Green Paper "A European Strategy for Secure, Competitive and sustainable Energy for Europe"
EREC welcomes the debate, but sees the paper as a missed opportunity for outlining a sustainable EU energy supply. Today the European Commission published a green paper called “A European Strategy for Secure, Competitive and Sustainable Energy for Europe”, which, in the view of the European Renewable Energy Industry is a missed opportunity for showing the way forward in Europe’s energy policy and strategy.
“Green papers should set out a range of ideas for public discussion and debate. This paper does not set out any new ideas, but tries to find solutions for problems which we create ourselves. Instead it should propose ways of avoiding problems in the first place and create a vision for a sustainable, indigenous energy supply” says Oliver Schaefer, Policy Director of EREC.
While EREC welcomes the idea of a more “Europeanised” energy policy in order to coordinate international supply policies for imports, a clear signal should also be set for changing the supply structure towards a less import dependent fuel mix, based to a large extent on renewable energies.
In combination with energy efficiency renewables could easily supply 25% of Europe’s energy needs by 2020, if the necessary policy measures are introduced on a European level. Instead of sending out a strong and clear long-term commitment for renewables by proposing new mandatory EU targets in this field, the green paper is discussing this only in parts, when talking about possibilities and impact assessments, which in fact are already made several times.
Renewable energy sources strengthen security of supply, protect the climate, create jobs and entail no hidden external costs. Energy efficiency and renewable sources are the ideal means for the EU to boost competitiveness, improve security of supply and protect the environment – but they need political support to achieve their potential. A pre-condition for guaranteeing this support is the setting of long-term mandatory targets in order to guarantee stability and commitment for investment decisions.
“Coal and nuclear power have received billions of Euros in subsidies during the past decades and we are still trying to solve the problems we have with these sources. Oil and gas prices are increasing rapidly and we still believe in absurd forecasts of prices over the next 30 years.
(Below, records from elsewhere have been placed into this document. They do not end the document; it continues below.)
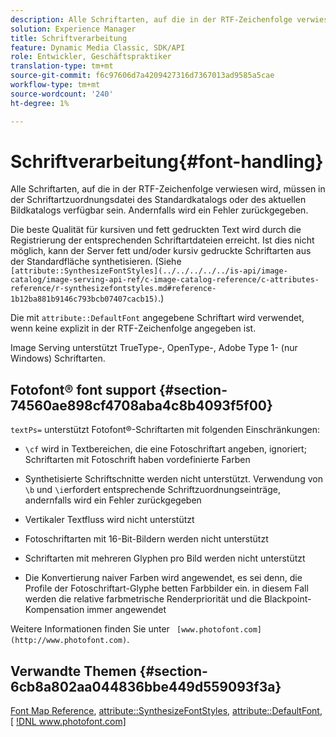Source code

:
 ```yaml
---
description: Alle Schriftarten, auf die in der RTF-Zeichenfolge verwiesen wird, müssen in der Schriftartzuordnungsdatei des Standardkatalogs oder des aktuellen Bildkatalogs verfügbar sein. Andernfalls wird ein Fehler zurückgegeben.
solution: Experience Manager
title: Schriftverarbeitung
feature: Dynamic Media Classic, SDK/API
role: Entwickler, Geschäftspraktiker
translation-type: tm+mt
source-git-commit: f6c97606d7a4209427316d7367013ad9585a5cae
workflow-type: tm+mt
source-wordcount: '240'
ht-degree: 1%

---
```



# Schriftverarbeitung{#font-handling}

Alle Schriftarten, auf die in der RTF-Zeichenfolge verwiesen wird, müssen in der Schriftartzuordnungsdatei des Standardkatalogs oder des aktuellen Bildkatalogs verfügbar sein. Andernfalls wird ein Fehler zurückgegeben.

Die beste Qualität für kursiven und fett gedruckten Text wird durch die Registrierung der entsprechenden Schriftartdateien erreicht. Ist dies nicht möglich, kann der Server fett und/oder kursiv gedruckte Schriftarten aus der Standardfläche synthetisieren. (Siehe ` [attribute::SynthesizeFontStyles](../../../../../is-api/image-catalog/image-serving-api-ref/c-image-catalog-reference/c-attributes-reference/r-synthesizefontstyles.md#reference-1b12ba881b9146c793bcb07407cacb15)`.)

Die mit `attribute::DefaultFont` angegebene Schriftart wird verwendet, wenn keine explizit in der RTF-Zeichenfolge angegeben ist.

Image Serving unterstützt TrueType-, OpenType-, Adobe Type 1- (nur Windows) Schriftarten.

## Fotofont® font support {#section-74560ae898cf4708aba4c8b4093f5f00}

`textPs=` unterstützt Fotofont®-Schriftarten mit folgenden Einschränkungen:

* `\cf` wird in Textbereichen, die eine Fotoschriftart angeben, ignoriert; Schriftarten mit Fotoschrift haben vordefinierte Farben
* Synthetisierte Schriftschnitte werden nicht unterstützt. Verwendung von `\b` und `\i`erfordert entsprechende Schriftzuordnungseinträge, andernfalls wird ein Fehler zurückgegeben

* Vertikaler Textfluss wird nicht unterstützt
* Fotoschriftarten mit 16-Bit-Bildern werden nicht unterstützt
* Schriftarten mit mehreren Glyphen pro Bild werden nicht unterstützt
* Die Konvertierung naiver Farben wird angewendet, es sei denn, die Profile der Fotoschriftart-Glyphe betten Farbbilder ein. in diesem Fall werden die relative farbmetrische Renderpriorität und die Blackpoint-Kompensation immer angewendet

Weitere Informationen finden Sie unter ` [www.photofont.com](http://www.photofont.com)`.

## Verwandte Themen {#section-6cb8a802aa044836bbe449d559093f3a}

[Font Map Reference](../../../../../is-api/image-catalog/image-serving-api-ref/c-image-catalog-reference/c-font-map-reference/c-font-map-reference.md#concept-f81f319d03c646c5a8ef87b3277dd37d),  [attribute::SynthesizeFontStyles](../../../../../is-api/image-catalog/image-serving-api-ref/c-image-catalog-reference/c-attributes-reference/r-synthesizefontstyles.md#reference-1b12ba881b9146c793bcb07407cacb15),  [attribute::DefaultFont](../../../../../is-api/image-catalog/image-serving-api-ref/c-image-catalog-reference/c-attributes-reference/r-defaultfont.md#reference-48b763ac254545e89a25c76ff7581107),  [ [!DNL www.photofont.com] ](http://www.photofont.com)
Why are we not able to change our mind-maps and think of making Europe the most energy independent region of the world?” says Arthouros Zervos, President of EREC.
To guarantee security, stability and prosperity in Europe, a real energy policy is a crucial requirement for the European Union and the 25 Member States. Within the framework of the treaties the Union has to respond to security of energy supply, economic growth, sustainable development, climate change, employment and technological development.
“Only renewable energy technologies and energy efficiency have a positive effect on all of these goals. We hope that the debate on the green paper will stimulate the discussion on the necessary uptake of renewables and energy efficiency for Europe’s energy supply, competitiveness and environmental protection, during the coming year.” Schaefer added.